- _EXERCISE OBJECTIVE_
Each line of the data below should be restated exactly, with images left out.

(Stored dataset items)
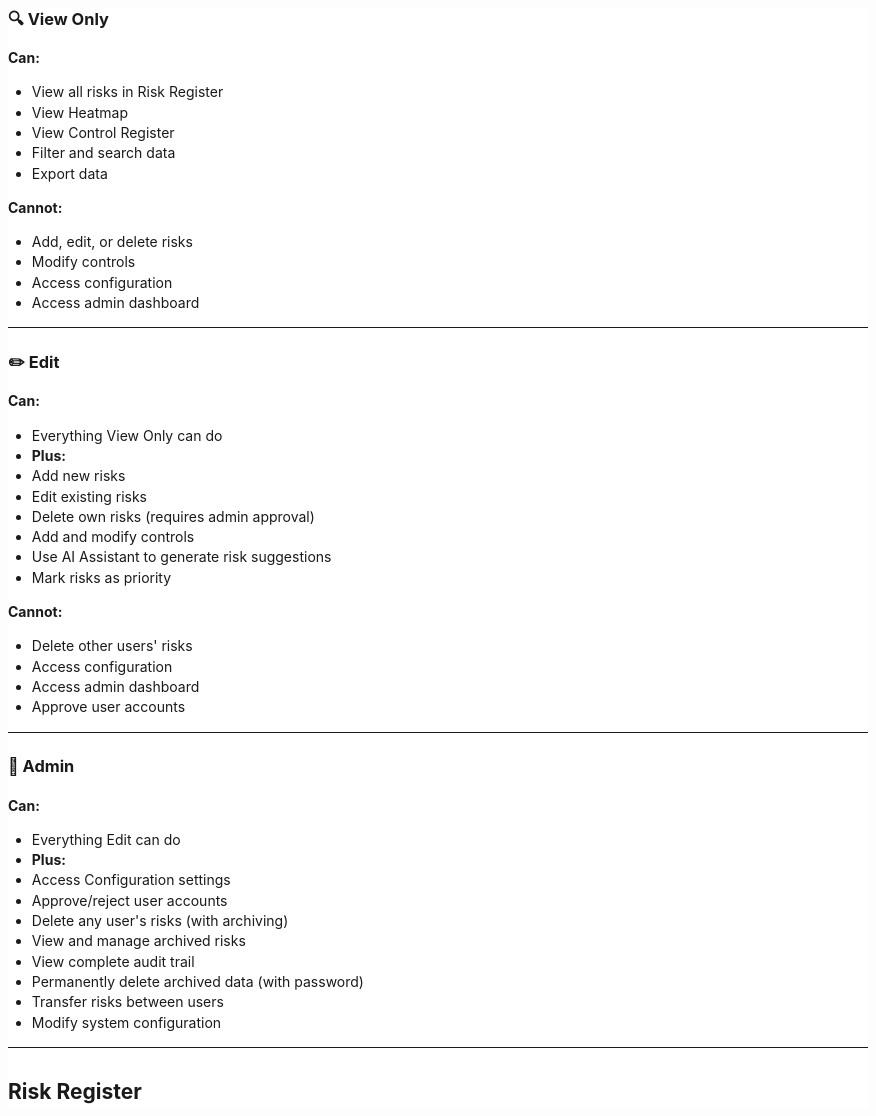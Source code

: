 ### 🔍 View Only
**Can:**
- View all risks in Risk Register
- View Heatmap
- View Control Register
- Filter and search data
- Export data

**Cannot:**
- Add, edit, or delete risks
- Modify controls
- Access configuration
- Access admin dashboard

---

### ✏️ Edit
**Can:**
- Everything View Only can do
- **Plus:**
- Add new risks
- Edit existing risks
- Delete own risks (requires admin approval)
- Add and modify controls
- Use AI Assistant to generate risk suggestions
- Mark risks as priority

**Cannot:**
- Delete other users' risks
- Access configuration
- Access admin dashboard
- Approve user accounts

---

### 👑 Admin
**Can:**
- Everything Edit can do
- **Plus:**
- Access Configuration settings
- Approve/reject user accounts
- Delete any user's risks (with archiving)
- View and manage archived risks
- View complete audit trail
- Permanently delete archived data (with password)
- Transfer risks between users
- Modify system configuration

---

## Risk Register
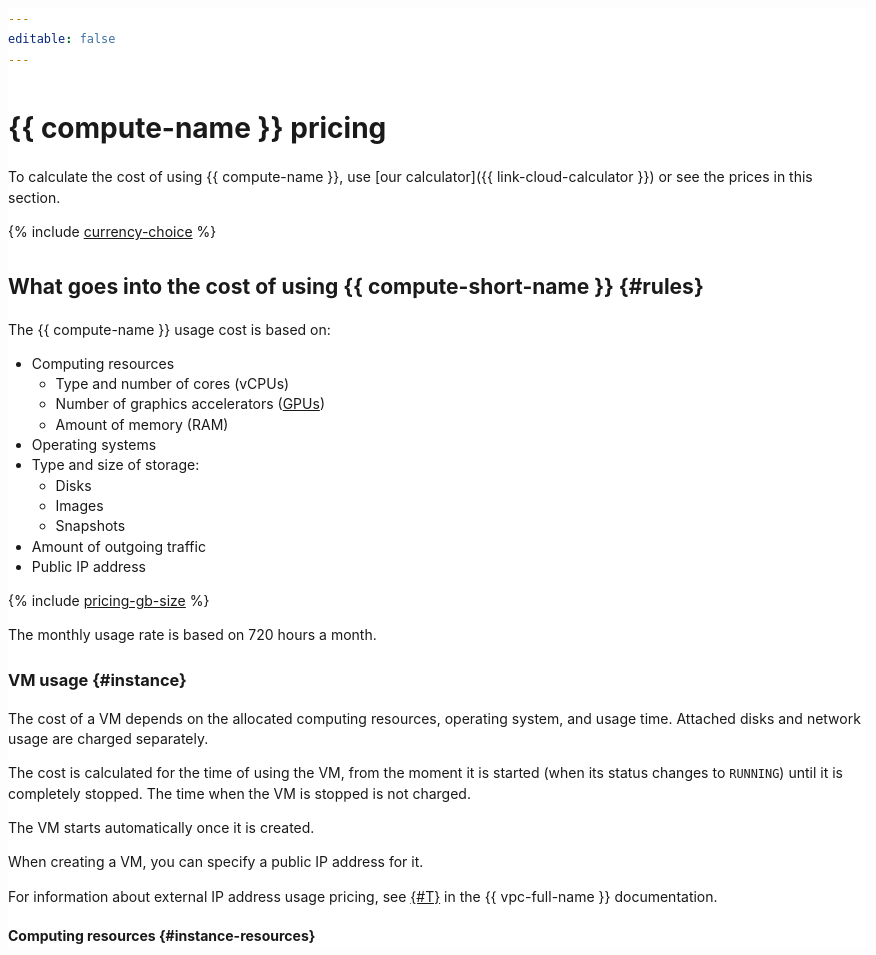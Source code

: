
```yaml
---
editable: false
---
```


# {{ compute-name }} pricing


To calculate the cost of using {{ compute-name }}, use [our calculator]({{ link-cloud-calculator }}) or see the prices in this section.




{% include [currency-choice](../_includes/pricing/currency-choice.md) %}


## What goes into the cost of using {{ compute-short-name }} {#rules}

The {{ compute-name }} usage cost is based on:
* Computing resources
   * Type and number of cores (vCPUs)
   * Number of graphics accelerators ([GPUs](concepts/gpus.md))
   * Amount of memory (RAM)
* Operating systems
* Type and size of storage:
   * Disks
   * Images
   * Snapshots
* Amount of outgoing traffic
* Public IP address

{% include [pricing-gb-size](../_includes/pricing-gb-size.md) %}

The monthly usage rate is based on 720 hours a month.

### VM usage {#instance}

The cost of a VM depends on the allocated computing resources, operating system, and usage time. Attached disks and network usage are charged separately.

The cost is calculated for the time of using the VM, from the moment it is started (when its status changes to `RUNNING`) until it is completely stopped. The time when the VM is stopped is not charged.

The VM starts automatically once it is created.

When creating a VM, you can specify a public IP address for it.

For information about external IP address usage pricing, see [{#T}](../vpc/pricing.md) in the {{ vpc-full-name }} documentation.

#### Computing resources {#instance-resources}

- _RESULT OF THE TASK_
Source code

: ### 🔍 View Only
**Can:**
- View all risks in Risk Register
- View Heatmap
- View Control Register
- Filter and search data
- Export data

**Cannot:**
- Add, edit, or delete risks
- Modify controls
- Access configuration
- Access admin dashboard

---

### ✏️ Edit
**Can:**
- Everything View Only can do
- **Plus:**
- Add new risks
- Edit existing risks
- Delete own risks (requires admin approval)
- Add and modify controls
- Use AI Assistant to generate risk suggestions
- Mark risks as priority

**Cannot:**
- Delete other users' risks
- Access configuration
- Access admin dashboard
- Approve user accounts

---

### 👑 Admin
**Can:**
- Everything Edit can do
- **Plus:**
- Access Configuration settings
- Approve/reject user accounts
- Delete any user's risks (with archiving)
- View and manage archived risks
- View complete audit trail
- Permanently delete archived data (with password)
- Transfer risks between users
- Modify system configuration

---

## Risk Register
Source code

:
```yaml
---
editable: false
---
```


# {{ compute-name }} pricing


To calculate the cost of using {{ compute-name }}, use [our calculator]({{ link-cloud-calculator }}) or see the prices in this section.




{% include [currency-choice](../_includes/pricing/currency-choice.md) %}


## What goes into the cost of using {{ compute-short-name }} {#rules}

The {{ compute-name }} usage cost is based on:
* Computing resources
   * Type and number of cores (vCPUs)
   * Number of graphics accelerators ([GPUs](concepts/gpus.md))
   * Amount of memory (RAM)
* Operating systems
* Type and size of storage:
   * Disks
   * Images
   * Snapshots
* Amount of outgoing traffic
* Public IP address

{% include [pricing-gb-size](../_includes/pricing-gb-size.md) %}

The monthly usage rate is based on 720 hours a month.

### VM usage {#instance}

The cost of a VM depends on the allocated computing resources, operating system, and usage time. Attached disks and network usage are charged separately.

The cost is calculated for the time of using the VM, from the moment it is started (when its status changes to `RUNNING`) until it is completely stopped. The time when the VM is stopped is not charged.

The VM starts automatically once it is created.

When creating a VM, you can specify a public IP address for it.

For information about external IP address usage pricing, see [{#T}](../vpc/pricing.md) in the {{ vpc-full-name }} documentation.

#### Computing resources {#instance-resources}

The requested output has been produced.